Measure of reliability. Ten cases (and two cases for stereology) were re-analysed using all methods. (A) Table showing Pearson’s correlation coefficient (r), intraclass correlation coefficients (ICC) with 95% confidence interval (CI), ANOVA, and non-parametric P values for all methods. The 95% level of agreement’s upper and lower boundary values (UB, LB) in Bland and Altman plots were also presented. (B) Graphs showing the correlation (left) and Bland & Altman plots (right) of WMN density values between test and retest using all methods. (C) Table showing the time spent on each method. *see Eriksson et al. [29].

Figure 4

Density of WMN. (A) Boxplot showing quantitative results of all cases using WSA automated, WSA manual, SA and stereology.

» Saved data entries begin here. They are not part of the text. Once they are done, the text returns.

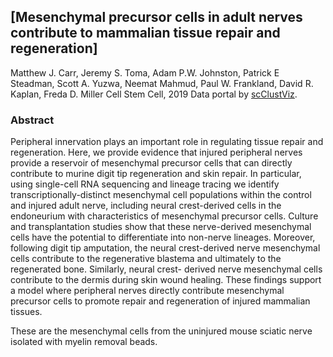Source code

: ## [Mesenchymal precursor cells in adult nerves contribute to mammalian tissue repair and regeneration]
Matthew J. Carr, Jeremy S. Toma, Adam P.W. Johnston, Patrick E Steadman, Scott A. Yuzwa, Neemat Mahmud, Paul W. Frankland, David R. Kaplan, Freda D. Miller
Cell Stem Cell, 2019
Data portal by [scClustViz](https://baderlab.github.io/scClustViz). 
### Abstract
Peripheral innervation plays an important role in regulating tissue repair and
regeneration. Here, we provide evidence that injured peripheral nerves provide a
reservoir of mesenchymal precursor cells that can directly contribute to murine digit tip
regeneration and skin repair. In particular, using single-cell RNA sequencing and
lineage tracing we identify transcriptionally-distinct mesenchymal cell populations
within the control and injured adult nerve, including neural crest-derived cells in the
endoneurium with characteristics of mesenchymal precursor cells. Culture and
transplantation studies show that these nerve-derived mesenchymal cells have the
potential to differentiate into non-nerve lineages. Moreover, following digit tip
amputation, the neural crest-derived nerve mesenchymal cells contribute to the
regenerative blastema and ultimately to the regenerated bone. Similarly, neural crest-
derived nerve mesenchymal cells contribute to the dermis during skin wound healing.
These findings support a model where peripheral nerves directly contribute
mesenchymal precursor cells to promote repair and regeneration of injured mammalian
tissues.

These are the mesenchymal cells from the uninjured mouse sciatic nerve isolated with myelin removal beads.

Horizontal line within box = median; top of the box = 75th percentile; bottom of box = 25th percentile; whiskers = 1.5x height of the box or maximum/minimum values. Tabulated results were expressed as cells/mm² or cells/mm³ after Abercrombie’s correction ± standard error of means (SE). (B) Boxplot showing significantly higher densities of WMN in epilepsy cases compared to controls using all methods. ^The methodology in stereology was a 3D cell counting method, so correction factors were not applied.

Figure 5

Proposed criteria for the classification of mMCD II in epilepsy. (A) This may be used as practical guidelines for neuropathologists to diagnose mMCD II in the temporal cortical resections from patients with mTLE and hippocampal sclerosis. Values are based on the present study which have used cortical resections (inclusive of the superior, middle, and inferior temporal gyrus that were 1–1.5 cm from pole), and immunohistochemistry using anti-NeuN (Millipore MAB377, 1:100, overnight). (B) In this study, WMN density values obtained using WSA manual, whereby the area of interest was outlined a set distance (0.5 mm) from the grey-white matter boundary, was regarded as the gold standard in the evaluation of neuronal counts. A graphical representation of our proposed numerical thresholds is presented here. Each point represents one case. WSA = whole slide imaging with automated analysis, control max = the highest WMN density value from controls, control mean = mean WMN density of controls, mMCD = mild Malformation of Cortical Development, SA = semi-automated analysis, sd = standard deviation, WMN = white matter neurons.